When It Comes to Sowing Discord in America, Russians Can't Compete with Americans
I learned it from watching you, Uncle Sam!
Last week the feds accused a Russian woman named Elena Alekseevna Khusyaynova of what CNN is calling a "conspiracy to hurt American democracy." So I read the criminal complaint, and I found that her activities looked a lot like…well, American democracy. As I write this morning over at The Atlantic,
The criminal complaint against Khusyaynova claims that she and her co-conspirators aimed "to sow division and discord in the U.S. political system" by "creating social and political polarization." To that end, it says, they adopted false online identities and used them to "inflame passions on a wide variety of topics, including immigration, gun control and the Second Amendment, the Confederate flag, race relations, LGBT issues, the Women's March, and the NFL national anthem debate."

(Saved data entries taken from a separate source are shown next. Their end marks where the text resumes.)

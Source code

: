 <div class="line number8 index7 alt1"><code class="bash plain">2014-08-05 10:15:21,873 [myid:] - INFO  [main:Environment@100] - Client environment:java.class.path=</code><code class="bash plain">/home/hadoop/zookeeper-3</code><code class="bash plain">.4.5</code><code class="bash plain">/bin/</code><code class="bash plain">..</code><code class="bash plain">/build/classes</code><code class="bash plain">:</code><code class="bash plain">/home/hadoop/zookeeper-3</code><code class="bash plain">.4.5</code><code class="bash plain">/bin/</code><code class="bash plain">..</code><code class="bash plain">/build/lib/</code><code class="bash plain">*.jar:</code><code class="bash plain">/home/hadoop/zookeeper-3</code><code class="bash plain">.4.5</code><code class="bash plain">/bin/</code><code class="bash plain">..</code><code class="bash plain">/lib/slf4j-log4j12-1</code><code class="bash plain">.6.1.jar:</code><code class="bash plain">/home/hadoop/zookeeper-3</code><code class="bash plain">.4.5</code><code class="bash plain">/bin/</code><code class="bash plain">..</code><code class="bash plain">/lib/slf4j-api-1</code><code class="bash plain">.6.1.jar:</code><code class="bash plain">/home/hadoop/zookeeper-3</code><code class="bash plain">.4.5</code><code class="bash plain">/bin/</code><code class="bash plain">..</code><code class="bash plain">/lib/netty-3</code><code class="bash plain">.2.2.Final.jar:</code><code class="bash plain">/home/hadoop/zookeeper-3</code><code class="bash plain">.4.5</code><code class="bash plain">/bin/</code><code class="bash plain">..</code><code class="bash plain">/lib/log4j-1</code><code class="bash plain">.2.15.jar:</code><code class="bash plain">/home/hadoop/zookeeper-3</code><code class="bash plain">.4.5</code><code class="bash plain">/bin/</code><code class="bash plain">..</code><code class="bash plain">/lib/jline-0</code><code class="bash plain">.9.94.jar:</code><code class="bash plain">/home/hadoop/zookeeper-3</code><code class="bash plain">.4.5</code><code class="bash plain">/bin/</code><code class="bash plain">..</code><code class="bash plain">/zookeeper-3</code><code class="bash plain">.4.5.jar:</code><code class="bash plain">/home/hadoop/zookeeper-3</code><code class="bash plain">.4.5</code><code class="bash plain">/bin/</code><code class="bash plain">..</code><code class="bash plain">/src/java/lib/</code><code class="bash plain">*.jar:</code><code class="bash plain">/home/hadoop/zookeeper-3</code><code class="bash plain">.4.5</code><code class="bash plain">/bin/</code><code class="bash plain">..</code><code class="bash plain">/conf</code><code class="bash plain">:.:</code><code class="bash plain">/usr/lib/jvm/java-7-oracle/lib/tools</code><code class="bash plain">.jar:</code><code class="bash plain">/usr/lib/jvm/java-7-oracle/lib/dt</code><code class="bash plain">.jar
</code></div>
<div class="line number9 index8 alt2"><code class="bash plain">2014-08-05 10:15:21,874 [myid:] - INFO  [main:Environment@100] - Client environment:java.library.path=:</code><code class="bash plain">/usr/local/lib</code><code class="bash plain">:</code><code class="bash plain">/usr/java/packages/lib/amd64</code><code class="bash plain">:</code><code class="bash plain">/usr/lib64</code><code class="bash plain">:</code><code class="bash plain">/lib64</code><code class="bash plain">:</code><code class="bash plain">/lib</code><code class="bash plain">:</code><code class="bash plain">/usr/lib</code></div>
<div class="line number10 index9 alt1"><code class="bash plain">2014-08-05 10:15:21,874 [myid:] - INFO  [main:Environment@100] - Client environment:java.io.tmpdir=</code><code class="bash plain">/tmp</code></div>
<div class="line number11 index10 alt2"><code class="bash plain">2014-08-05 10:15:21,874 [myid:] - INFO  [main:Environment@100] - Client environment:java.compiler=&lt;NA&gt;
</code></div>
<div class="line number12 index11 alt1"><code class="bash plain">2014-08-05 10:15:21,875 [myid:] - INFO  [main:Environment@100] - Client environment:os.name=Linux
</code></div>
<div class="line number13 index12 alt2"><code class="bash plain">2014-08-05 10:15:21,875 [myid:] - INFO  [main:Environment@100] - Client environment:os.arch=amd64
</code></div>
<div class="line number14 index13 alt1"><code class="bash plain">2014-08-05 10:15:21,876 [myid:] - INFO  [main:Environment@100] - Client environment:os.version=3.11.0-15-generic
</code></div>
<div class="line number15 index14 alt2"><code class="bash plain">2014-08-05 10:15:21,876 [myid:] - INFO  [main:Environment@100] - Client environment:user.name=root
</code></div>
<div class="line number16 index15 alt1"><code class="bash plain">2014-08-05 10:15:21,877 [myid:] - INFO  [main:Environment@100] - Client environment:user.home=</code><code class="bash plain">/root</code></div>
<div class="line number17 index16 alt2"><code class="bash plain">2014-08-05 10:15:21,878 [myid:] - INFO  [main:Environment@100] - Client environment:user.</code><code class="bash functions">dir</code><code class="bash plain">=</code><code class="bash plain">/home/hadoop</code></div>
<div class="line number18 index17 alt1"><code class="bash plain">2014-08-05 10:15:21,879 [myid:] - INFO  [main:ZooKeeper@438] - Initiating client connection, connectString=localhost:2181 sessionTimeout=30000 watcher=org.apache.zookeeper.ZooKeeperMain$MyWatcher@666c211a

In other words, they mimicked a bunch of all-American politicians and pundits, many of whom spend the home stretch of every election trying to polarize us and inflame our passions, often by invoking those very issues. And then the Russians added a little more shouting to the din….
Over the past two years, there's been a steady drumbeat of reports about Russians spreading fake news, creating fake social-media accounts, and forming fake groups that try to organize real demonstrations on U.S. soil. The reporters frequently add the appropriate caveats and cautions, but even then their stories are often framed in ways that scapegoat Moscow for America's domestic political divides. (When The New York Times runs a headline like "How Russia Harvested American Rage to Reshape U.S. Politics," note how it puts the Russians, not the raging Americans, in the driver's seat.) This country has a long history of blaming its problems on alien infections, and it's easy to insert these Facebook pod-people into that old legend.
So it surely matters that these stories tend to feature far more examples of Russians imitating Americans than influencing Americans.
To read the whole argument, go here. And if you'd like to read the Khusyaynova complaint too, it's here. Its most meta moment comes when one of the Russian trolls, wearing the mask of an American liberal, accuses Moscow of interfering with our elections: "Still think this Russia thing is a hoax and a witch hunt? Because a lot of witches just got indicted."